UFO INFO had its base in Trowbridge. It was set-up by Barry C Gooding, Arthur Shuttlewood, and John and Maureen Rowston. Shuttlewood had been on the editorial board of The Fountain Journal, but had left after the third issue of that magazine. The Rowstons had been part of the Fountain Centre massive, but had started to feel that the operation of the Centre was contrary to the spirit of UFO research, and had decided to become involved in setting up UFO INFO. Like the Rowstons, Shuttlewood too had become disillusioned with the principles of the Fountain Centre. The aims of UFO-INFO appealed to him greatly. He offered to become their chief spokesman and championed their cause.

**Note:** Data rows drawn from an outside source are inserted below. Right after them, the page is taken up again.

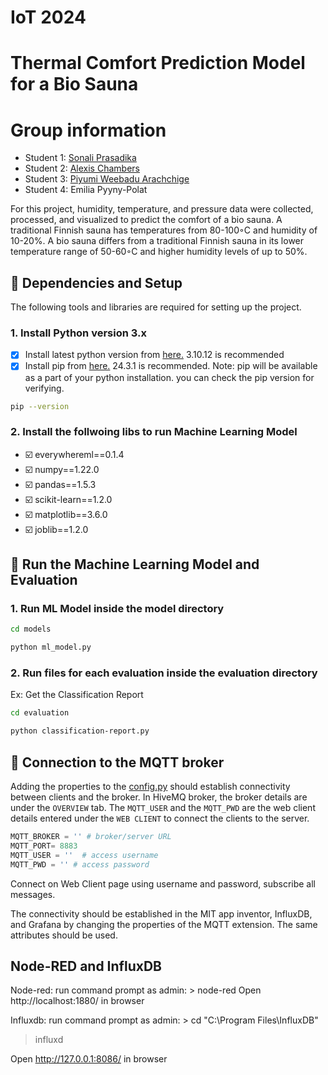 # IoT 2024
# Thermal Comfort Prediction Model for a Bio Sauna
# Group information
* Student 1: [Sonali Prasadika](https://github.com/sonaliprasadika)
* Student 2: [Alexis Chambers](https://github.com/apchamb2)
* Student 3: [Piyumi Weebadu Arachchige](https://github.com/PiyumiUoR)
* Student 4: Emilia Pyyny-Polat

For this project, humidity, temperature, and pressure data were collected, processed, and visualized to predict the comfort of a bio sauna. A traditional Finnish sauna has temperatures from 80-100◦C and humidity of 10-20%. A bio sauna differs from a traditional Finnish sauna in its lower temperature range of 50-60◦C and higher humidity levels of up to 50%. 

## 🔗 Dependencies and Setup

The following tools and libraries are required for setting up the project. 
### 1. Install Python version 3.x

- [x]  Install latest python version from [here.](https://www.python.org) 3.10.12 is recommended 
- [x]  Install pip from [here.](https://pip.pypa.io/en/stable/installation/) 24.3.1 is recommended.
Note: pip will be available as a part of your python installation. you can check the pip version for verifying.
```bash
pip --version
```
### 2. Install the follwoing libs to run Machine Learning Model
- ☑️ everywhereml==0.1.4
- ☑️ numpy==1.22.0
- ☑️ pandas==1.5.3
- ☑️ scikit-learn==1.2.0
- ☑️ matplotlib==3.6.0
- ☑️ joblib==1.2.0

## 🔗 Run the Machine Learning Model and Evaluation
### 1. Run ML Model inside the model directory
```bash
cd models
```
```bash
python ml_model.py 
```
### 2. Run files for each evaluation inside the evaluation directory
Ex: Get the Classification Report
```bash
cd evaluation
```
```bash
python classification-report.py 
```

## 🔗 Connection to the MQTT broker

Adding the properties to the [config.py](pico-code/config.py) should establish connectivity between clients and the broker. In HiveMQ broker, the broker details are under the `OVERVIEW` tab. The `MQTT_USER` and the `MQTT_PWD` are the web client details entered under the `WEB CLIENT` to connect the clients to the server. 

```python
MQTT_BROKER = '' # broker/server URL
MQTT_PORT= 8883
MQTT_USER = ''  # access username
MQTT_PWD = '' # access password
```
Connect on Web Client page using username and password, subscribe all messages.

The connectivity should be established in the MIT app inventor, InfluxDB, and Grafana by changing the properties of the MQTT extension. The same attributes should be used. 

## Node-RED and InfluxDB

Node-red: run command prompt as admin: > node-red 
Open http://localhost:1880/ in browser

Influxdb: run command prompt as admin: > cd "C:\Program Files\InfluxDB"
> influxd

Open http://127.0.0.1:8086/ in browser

UFO INFO was dedicated to the free exchange of ufological information, rather than a research team. They swapped magazines with other UFO groups, and produced their own low-cost, low-budget magazine. UFO INFO was intended to be a non-profit group, staffed by keen volunteers, and run by its members in their spare time. The money they received from their subscription-based quarterly magazine, also called UFO INFO was used only to cover such costs as the postage and packing of the magazine and cassette tapes to be used for witness reports. Any money left over was ploughed back into the organisation. The magazine was always full of up-to-the minute sightings, from around Wiltshire and worldwide.
UFO INFO was set up around the same time as the Fountain Centre was floundering, and Kevin remembers some antipathy between the groups as they vied to become the 'official' voice of the town's UFO community (for details, see Kevin's UFO Warminster: Cradle of Contact). Kevin describes one visit where he and his friends visited Warminster and found themselves walking "straight into what can only be described as political shenanigans between the town's two main UFO research groups."
Unlike the Pagets, who Kevin remember skywatching only rarely, it seemed at least that the members of UFO INFO were prepared to skywatch with the hoi polloi, and arranged several skywatches on local hills, and on the slopes around Upton Scudamore, which at the time had become the focus of ufological activity.